BEGIN Material for this task
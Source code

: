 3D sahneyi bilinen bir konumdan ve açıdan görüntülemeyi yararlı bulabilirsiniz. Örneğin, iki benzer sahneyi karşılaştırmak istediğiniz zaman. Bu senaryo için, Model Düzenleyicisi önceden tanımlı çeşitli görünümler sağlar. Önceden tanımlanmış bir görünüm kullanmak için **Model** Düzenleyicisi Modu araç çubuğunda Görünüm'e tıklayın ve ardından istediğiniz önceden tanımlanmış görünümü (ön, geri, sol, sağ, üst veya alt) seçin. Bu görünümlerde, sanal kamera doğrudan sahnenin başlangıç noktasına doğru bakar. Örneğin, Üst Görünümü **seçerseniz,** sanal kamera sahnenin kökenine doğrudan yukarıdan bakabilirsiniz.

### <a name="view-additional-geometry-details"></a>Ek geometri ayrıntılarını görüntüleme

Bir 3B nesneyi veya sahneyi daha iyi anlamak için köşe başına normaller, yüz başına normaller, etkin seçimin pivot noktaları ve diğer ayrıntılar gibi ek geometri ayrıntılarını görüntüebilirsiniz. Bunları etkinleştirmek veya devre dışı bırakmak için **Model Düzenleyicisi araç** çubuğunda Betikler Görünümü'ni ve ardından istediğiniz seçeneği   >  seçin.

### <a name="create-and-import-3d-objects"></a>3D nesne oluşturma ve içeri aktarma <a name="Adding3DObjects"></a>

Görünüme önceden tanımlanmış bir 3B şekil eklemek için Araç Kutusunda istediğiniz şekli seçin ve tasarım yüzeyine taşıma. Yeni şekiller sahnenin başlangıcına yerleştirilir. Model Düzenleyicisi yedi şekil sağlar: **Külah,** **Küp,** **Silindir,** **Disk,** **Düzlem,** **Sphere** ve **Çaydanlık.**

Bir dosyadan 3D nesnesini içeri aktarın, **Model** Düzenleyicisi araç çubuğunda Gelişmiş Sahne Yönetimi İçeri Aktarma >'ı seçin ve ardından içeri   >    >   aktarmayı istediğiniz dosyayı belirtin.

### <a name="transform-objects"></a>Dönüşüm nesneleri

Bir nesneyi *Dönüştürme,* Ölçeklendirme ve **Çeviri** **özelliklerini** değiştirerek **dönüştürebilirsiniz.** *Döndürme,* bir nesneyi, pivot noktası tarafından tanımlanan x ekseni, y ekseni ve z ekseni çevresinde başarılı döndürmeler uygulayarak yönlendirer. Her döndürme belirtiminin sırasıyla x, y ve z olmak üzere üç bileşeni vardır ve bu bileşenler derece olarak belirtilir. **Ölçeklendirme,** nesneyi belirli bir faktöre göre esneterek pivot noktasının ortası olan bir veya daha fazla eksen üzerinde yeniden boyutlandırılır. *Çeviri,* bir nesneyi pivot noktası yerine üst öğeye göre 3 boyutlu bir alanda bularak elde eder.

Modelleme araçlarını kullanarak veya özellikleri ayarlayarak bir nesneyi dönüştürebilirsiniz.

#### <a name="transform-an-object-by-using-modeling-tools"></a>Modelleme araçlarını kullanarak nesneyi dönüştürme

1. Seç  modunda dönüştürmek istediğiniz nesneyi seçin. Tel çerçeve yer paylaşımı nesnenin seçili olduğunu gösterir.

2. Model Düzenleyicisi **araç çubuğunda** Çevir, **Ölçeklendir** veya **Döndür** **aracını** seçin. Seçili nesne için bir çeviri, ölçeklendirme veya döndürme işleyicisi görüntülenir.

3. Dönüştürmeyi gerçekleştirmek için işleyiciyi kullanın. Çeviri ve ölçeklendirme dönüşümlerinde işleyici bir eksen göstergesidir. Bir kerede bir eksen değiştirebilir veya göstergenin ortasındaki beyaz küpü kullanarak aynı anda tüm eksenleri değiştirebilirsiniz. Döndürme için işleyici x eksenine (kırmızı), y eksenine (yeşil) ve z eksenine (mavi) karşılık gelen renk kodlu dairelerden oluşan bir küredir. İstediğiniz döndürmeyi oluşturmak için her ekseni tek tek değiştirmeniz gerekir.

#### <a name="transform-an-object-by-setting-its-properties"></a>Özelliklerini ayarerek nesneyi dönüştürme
END Material for this task
Work request
When the word "araçlarını" shows up in a line of the entries, pull that line out.

Expected answer
Modelleme araçlarını kullanarak veya özellikleri ayarlayarak bir nesneyi dönüştürebilirsiniz.
#### <a name="transform-an-object-by-using-modeling-tools"></a>Modelleme araçlarını kullanarak nesneyi dönüştürme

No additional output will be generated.